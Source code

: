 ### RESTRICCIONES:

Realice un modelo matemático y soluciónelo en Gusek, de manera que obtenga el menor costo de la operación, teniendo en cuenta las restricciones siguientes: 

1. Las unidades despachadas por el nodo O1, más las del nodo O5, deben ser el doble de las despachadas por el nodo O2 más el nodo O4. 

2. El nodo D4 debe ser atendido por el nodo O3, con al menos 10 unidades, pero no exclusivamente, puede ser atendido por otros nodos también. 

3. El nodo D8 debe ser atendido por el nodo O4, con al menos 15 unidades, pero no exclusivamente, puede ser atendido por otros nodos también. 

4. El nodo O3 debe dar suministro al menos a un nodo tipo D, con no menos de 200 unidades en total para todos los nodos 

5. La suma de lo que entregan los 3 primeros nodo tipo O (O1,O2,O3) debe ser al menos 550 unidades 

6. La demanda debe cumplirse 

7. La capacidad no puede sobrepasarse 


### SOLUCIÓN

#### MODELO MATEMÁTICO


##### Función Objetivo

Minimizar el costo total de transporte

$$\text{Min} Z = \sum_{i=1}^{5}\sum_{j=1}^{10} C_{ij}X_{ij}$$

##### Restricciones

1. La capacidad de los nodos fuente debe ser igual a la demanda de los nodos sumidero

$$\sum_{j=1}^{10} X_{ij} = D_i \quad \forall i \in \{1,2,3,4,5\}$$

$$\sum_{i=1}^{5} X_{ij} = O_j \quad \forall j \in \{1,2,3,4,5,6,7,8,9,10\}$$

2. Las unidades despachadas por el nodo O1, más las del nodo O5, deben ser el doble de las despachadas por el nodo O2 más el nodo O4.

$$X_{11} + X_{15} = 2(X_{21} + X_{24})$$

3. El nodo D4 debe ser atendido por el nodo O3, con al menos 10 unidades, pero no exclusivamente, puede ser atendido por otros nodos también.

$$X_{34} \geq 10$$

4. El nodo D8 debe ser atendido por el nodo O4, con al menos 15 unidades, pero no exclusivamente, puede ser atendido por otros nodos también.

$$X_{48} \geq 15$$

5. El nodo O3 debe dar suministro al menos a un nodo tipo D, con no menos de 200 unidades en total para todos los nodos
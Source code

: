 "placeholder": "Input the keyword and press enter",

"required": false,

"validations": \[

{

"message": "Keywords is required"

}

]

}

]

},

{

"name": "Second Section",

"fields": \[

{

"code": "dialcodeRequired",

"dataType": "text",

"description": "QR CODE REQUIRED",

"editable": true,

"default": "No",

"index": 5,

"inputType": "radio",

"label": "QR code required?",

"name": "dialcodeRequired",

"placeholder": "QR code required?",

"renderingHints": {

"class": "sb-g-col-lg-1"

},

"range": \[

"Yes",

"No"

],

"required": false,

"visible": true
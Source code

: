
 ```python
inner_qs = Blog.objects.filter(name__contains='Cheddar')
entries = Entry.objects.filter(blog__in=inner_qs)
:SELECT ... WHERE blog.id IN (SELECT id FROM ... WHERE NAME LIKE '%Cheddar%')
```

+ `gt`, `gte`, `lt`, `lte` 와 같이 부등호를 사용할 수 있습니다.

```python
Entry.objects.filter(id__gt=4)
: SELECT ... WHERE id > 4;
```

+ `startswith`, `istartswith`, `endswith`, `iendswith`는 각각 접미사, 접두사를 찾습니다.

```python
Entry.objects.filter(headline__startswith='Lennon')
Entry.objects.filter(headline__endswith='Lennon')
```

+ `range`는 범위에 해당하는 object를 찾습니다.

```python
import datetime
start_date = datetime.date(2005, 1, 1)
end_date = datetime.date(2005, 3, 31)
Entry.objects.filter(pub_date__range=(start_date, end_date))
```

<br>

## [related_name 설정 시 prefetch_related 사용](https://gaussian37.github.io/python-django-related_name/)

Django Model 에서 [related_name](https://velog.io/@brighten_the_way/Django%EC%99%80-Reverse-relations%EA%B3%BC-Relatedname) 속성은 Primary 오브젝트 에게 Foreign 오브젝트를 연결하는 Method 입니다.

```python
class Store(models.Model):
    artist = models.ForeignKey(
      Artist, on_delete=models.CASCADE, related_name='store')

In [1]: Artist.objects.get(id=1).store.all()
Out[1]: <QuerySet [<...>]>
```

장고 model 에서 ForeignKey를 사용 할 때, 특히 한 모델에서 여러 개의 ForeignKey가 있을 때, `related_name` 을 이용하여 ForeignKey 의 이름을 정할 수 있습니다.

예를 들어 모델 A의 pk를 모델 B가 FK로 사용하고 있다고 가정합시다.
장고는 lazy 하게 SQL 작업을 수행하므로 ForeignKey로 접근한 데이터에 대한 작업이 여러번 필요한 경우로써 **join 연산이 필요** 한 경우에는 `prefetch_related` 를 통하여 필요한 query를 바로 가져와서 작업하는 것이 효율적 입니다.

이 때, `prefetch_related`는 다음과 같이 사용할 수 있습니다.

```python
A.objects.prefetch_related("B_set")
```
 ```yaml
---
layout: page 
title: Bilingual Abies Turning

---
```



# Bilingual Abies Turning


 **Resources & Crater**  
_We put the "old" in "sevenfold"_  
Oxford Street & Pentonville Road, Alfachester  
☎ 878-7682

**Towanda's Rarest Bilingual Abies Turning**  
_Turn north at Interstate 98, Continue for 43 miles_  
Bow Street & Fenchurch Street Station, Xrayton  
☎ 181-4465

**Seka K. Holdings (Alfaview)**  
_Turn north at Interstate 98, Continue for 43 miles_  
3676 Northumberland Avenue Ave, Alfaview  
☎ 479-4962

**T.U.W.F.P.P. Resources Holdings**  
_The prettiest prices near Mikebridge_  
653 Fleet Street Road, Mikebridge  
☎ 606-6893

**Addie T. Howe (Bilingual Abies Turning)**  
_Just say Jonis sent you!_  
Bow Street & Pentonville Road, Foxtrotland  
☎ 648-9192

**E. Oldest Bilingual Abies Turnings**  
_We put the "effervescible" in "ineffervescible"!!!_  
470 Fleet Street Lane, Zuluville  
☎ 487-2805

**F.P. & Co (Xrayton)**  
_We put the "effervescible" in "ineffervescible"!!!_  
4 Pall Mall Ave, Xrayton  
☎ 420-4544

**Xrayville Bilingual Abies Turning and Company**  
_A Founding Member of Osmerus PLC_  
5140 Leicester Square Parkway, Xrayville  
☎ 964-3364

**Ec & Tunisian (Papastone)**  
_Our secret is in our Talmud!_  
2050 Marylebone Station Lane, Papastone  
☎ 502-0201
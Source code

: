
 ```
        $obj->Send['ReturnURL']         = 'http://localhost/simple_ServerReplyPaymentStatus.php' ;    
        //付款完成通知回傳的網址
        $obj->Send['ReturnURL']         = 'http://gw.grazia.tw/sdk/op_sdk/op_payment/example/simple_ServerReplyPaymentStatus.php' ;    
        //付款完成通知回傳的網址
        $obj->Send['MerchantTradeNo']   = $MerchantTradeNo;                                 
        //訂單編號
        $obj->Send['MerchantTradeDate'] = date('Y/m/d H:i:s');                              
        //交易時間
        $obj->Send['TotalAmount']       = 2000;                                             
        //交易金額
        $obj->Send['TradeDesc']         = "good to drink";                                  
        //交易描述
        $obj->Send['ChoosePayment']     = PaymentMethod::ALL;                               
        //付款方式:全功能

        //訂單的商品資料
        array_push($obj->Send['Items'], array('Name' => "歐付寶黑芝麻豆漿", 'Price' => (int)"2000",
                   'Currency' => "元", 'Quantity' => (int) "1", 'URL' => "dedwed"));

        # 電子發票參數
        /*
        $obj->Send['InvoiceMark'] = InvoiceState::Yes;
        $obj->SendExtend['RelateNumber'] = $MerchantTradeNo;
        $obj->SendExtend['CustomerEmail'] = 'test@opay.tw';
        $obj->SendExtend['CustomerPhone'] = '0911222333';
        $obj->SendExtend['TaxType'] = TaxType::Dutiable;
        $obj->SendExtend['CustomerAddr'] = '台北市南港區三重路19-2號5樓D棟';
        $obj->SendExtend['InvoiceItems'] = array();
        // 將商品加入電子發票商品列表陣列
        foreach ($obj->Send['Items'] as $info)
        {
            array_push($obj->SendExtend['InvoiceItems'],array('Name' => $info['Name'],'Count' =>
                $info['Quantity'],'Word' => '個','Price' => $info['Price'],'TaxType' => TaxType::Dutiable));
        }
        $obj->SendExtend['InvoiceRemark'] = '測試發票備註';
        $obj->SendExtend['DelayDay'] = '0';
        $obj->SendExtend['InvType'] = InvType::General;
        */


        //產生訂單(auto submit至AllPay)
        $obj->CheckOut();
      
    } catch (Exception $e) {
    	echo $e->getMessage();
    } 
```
##########
EXERCISE
Please print the records above exactly from their first line. End with the line containing "4. El nodo O3", and include it.

TASK RESPONSE
Source code

: ### RESTRICCIONES:

Realice un modelo matemático y soluciónelo en Gusek, de manera que obtenga el menor costo de la operación, teniendo en cuenta las restricciones siguientes: 

1. Las unidades despachadas por el nodo O1, más las del nodo O5, deben ser el doble de las despachadas por el nodo O2 más el nodo O4. 

2. El nodo D4 debe ser atendido por el nodo O3, con al menos 10 unidades, pero no exclusivamente, puede ser atendido por otros nodos también. 

3. El nodo D8 debe ser atendido por el nodo O4, con al menos 15 unidades, pero no exclusivamente, puede ser atendido por otros nodos también. 

4. El nodo O3 debe dar suministro al menos a un nodo tipo D, con no menos de 200 unidades en total para todos los nodos 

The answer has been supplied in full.